INSTRUCTIONS TO FOLLOW: Among the records that follow, count the lines where "begin" appears, and state the count by itself.

EXTRACTED DATA:
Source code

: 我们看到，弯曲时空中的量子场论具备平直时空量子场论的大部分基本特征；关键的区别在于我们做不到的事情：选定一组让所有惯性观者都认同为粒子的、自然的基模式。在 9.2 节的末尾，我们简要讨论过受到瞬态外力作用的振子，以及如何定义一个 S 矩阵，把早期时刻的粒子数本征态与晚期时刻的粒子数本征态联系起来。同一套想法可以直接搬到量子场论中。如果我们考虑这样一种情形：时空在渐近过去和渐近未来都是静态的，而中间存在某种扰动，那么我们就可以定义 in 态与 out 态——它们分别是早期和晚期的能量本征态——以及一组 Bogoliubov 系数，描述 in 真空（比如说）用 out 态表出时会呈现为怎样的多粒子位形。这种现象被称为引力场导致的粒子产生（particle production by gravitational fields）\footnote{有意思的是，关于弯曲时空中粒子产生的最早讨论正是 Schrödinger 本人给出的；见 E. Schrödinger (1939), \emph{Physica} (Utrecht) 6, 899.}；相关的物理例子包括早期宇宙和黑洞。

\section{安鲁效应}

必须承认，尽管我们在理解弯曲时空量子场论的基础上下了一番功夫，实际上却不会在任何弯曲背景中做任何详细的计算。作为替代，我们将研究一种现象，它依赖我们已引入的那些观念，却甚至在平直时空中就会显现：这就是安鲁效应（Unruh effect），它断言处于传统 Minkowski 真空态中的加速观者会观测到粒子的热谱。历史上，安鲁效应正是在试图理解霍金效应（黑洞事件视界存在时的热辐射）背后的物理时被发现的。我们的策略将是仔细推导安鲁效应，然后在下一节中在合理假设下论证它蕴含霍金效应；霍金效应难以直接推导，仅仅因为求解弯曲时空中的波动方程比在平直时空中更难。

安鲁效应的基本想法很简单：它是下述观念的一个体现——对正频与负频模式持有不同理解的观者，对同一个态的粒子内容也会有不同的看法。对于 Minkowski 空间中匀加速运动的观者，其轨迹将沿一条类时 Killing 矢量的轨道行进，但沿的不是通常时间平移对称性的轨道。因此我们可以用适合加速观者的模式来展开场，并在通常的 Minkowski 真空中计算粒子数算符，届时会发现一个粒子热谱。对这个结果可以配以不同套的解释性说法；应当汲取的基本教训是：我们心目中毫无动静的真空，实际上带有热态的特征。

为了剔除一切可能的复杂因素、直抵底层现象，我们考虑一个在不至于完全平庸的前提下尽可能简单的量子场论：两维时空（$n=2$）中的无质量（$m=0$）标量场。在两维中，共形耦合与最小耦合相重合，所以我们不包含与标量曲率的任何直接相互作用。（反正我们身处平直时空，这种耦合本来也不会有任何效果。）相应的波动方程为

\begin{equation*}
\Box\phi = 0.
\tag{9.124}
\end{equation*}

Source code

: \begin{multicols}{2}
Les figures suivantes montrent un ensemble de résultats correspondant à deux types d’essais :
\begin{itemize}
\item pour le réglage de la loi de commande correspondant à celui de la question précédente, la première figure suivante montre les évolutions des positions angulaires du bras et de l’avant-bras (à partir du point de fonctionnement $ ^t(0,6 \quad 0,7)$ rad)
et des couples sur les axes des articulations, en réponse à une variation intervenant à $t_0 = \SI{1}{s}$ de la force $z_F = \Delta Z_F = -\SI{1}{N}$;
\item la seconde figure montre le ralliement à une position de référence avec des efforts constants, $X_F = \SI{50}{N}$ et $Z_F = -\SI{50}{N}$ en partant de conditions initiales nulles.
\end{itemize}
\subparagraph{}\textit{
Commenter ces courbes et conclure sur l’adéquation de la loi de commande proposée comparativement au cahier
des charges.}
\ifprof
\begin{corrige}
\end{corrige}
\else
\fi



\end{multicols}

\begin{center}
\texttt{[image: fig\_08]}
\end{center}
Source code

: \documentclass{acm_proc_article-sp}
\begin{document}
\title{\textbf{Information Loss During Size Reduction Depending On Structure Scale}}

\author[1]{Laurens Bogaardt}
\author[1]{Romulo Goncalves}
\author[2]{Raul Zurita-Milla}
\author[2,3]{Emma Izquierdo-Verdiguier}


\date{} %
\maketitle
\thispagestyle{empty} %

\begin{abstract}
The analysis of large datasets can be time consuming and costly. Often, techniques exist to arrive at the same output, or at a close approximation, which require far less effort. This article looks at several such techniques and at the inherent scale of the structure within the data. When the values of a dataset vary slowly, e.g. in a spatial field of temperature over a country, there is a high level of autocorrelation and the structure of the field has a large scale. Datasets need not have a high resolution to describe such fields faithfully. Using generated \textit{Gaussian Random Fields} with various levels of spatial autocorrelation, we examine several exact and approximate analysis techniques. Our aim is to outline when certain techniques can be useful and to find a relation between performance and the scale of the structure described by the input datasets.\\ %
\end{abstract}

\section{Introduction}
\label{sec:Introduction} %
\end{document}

WRITTEN SOLUTION: 7